Let's walk through this code. We know that a parametric circle is

`(angle: Angle) => Point(1.0, angle)`

where I've chosen the radius to be 1. So

`(angle: Angle) => Point(75, angle * 6)`

is a parametric circle with radius 75, which is spinning six times faster than normal. By the same reasoning

`(angle: Angle) => Point(32, angle * 11)`

is a parametric circle with radius 32 spinning eleven times faster than normal.
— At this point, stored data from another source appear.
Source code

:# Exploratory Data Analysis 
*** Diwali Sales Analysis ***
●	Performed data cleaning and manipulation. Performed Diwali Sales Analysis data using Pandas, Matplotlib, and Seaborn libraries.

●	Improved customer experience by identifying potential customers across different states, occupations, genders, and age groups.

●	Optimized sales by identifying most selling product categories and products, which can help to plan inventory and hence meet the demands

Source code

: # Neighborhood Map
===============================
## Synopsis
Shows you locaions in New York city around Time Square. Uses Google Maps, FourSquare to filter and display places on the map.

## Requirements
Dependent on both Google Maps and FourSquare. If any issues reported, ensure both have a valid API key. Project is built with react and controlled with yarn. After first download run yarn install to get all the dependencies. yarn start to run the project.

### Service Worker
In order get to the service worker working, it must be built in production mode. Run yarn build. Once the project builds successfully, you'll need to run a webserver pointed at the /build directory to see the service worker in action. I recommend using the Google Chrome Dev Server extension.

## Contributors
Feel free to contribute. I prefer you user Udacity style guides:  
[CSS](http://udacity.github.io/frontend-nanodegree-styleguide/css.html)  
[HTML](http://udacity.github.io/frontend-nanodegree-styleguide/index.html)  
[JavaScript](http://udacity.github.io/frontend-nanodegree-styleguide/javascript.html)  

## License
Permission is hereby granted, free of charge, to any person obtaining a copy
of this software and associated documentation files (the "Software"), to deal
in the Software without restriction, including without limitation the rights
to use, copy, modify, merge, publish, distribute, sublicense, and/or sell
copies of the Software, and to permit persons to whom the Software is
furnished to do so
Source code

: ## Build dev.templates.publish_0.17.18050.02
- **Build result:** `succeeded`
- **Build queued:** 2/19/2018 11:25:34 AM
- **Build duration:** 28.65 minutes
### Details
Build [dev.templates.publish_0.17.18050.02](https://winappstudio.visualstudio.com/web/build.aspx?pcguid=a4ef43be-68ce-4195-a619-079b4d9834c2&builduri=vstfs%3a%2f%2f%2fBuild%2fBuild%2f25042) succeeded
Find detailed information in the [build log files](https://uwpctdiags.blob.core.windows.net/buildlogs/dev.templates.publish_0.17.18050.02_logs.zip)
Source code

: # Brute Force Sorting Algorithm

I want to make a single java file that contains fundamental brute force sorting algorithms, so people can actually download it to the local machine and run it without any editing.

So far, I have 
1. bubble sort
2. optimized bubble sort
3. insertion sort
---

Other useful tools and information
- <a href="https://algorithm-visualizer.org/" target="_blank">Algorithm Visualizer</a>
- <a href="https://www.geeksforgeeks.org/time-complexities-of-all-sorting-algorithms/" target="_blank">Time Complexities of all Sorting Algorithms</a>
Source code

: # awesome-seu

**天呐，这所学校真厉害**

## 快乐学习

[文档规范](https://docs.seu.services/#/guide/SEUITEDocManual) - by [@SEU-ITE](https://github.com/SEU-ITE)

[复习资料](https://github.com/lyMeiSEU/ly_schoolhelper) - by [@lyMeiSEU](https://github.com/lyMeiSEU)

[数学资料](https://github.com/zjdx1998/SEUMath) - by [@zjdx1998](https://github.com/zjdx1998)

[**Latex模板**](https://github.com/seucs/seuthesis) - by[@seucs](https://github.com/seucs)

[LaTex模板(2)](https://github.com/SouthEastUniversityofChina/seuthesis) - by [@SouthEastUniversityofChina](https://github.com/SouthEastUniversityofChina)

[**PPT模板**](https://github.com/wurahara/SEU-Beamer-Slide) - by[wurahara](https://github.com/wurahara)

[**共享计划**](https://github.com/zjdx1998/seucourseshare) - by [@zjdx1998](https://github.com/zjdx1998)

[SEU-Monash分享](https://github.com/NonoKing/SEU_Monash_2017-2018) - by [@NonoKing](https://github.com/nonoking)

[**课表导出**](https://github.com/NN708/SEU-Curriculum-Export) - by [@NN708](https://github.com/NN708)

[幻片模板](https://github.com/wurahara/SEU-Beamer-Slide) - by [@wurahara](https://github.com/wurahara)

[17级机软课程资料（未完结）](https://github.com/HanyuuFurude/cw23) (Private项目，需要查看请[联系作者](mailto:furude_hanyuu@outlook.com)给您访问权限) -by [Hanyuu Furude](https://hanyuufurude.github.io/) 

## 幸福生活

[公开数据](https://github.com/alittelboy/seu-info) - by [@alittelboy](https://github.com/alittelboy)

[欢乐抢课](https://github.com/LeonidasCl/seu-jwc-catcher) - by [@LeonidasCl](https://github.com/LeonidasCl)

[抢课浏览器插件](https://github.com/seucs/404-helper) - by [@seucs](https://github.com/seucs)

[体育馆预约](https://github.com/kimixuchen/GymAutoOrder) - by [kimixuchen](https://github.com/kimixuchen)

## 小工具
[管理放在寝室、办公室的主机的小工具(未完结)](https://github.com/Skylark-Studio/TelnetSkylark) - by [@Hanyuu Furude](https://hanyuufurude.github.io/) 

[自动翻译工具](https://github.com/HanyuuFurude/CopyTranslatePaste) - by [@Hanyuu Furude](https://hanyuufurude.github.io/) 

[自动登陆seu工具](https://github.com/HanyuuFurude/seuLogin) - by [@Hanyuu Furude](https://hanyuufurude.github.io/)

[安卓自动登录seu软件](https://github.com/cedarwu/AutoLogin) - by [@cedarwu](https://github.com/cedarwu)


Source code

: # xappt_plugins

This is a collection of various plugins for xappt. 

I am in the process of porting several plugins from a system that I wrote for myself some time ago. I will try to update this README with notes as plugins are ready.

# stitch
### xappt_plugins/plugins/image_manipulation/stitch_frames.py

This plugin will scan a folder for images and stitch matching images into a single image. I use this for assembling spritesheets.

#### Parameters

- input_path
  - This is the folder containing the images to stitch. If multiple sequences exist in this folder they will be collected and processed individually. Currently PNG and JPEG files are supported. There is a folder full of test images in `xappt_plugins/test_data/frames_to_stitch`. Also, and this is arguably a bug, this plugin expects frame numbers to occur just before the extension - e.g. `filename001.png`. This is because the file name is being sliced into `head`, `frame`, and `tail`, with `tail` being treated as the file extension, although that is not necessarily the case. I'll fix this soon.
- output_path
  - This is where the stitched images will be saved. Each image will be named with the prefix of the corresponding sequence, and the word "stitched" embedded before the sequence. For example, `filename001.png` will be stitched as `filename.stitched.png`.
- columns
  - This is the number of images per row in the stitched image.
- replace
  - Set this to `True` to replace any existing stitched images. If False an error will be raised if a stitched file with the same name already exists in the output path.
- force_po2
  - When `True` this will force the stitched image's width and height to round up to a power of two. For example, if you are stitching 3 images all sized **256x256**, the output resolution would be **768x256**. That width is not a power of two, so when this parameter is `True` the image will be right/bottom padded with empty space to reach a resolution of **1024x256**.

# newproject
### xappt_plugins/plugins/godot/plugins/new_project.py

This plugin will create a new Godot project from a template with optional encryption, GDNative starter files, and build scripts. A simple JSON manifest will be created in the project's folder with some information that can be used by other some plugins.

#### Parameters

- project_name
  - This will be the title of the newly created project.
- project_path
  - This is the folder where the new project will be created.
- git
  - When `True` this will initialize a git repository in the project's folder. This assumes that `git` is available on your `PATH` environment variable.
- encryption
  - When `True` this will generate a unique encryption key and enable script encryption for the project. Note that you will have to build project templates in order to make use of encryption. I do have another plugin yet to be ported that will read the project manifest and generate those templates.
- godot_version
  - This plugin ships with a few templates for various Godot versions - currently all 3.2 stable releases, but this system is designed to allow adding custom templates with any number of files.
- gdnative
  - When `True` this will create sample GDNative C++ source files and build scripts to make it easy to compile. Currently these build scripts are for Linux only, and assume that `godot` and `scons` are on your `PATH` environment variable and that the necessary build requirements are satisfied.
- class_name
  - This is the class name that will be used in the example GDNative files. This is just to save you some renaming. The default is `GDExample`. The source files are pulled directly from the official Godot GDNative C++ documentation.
The remaining portion of the code is a conversion from `Point`

to `Vec`

(the call to `toVec`

) and addition of a `Point`

and a `Vec`

.

`Point(..., ...) + Point(..., ...).toVec`

This moves the center of the smaller circle to the current point on the larger circle.
The conversion from `Point`

to `Vec`

is needed for technical reasons which I'll attempt to briefly explain.
A point specifies a location relative to a fixed origin.
A vector represents a displacement relative to some arbitrary starting point.
Therefore we can add a vector to a point to get a new point that is shifted by the vector.
Adding a point to a point, however, is not possible as points are both locations relative to the same origin, not displacements like a vector is.
(If this explanation doesn't work for you, there are many online resources that describe vectors.)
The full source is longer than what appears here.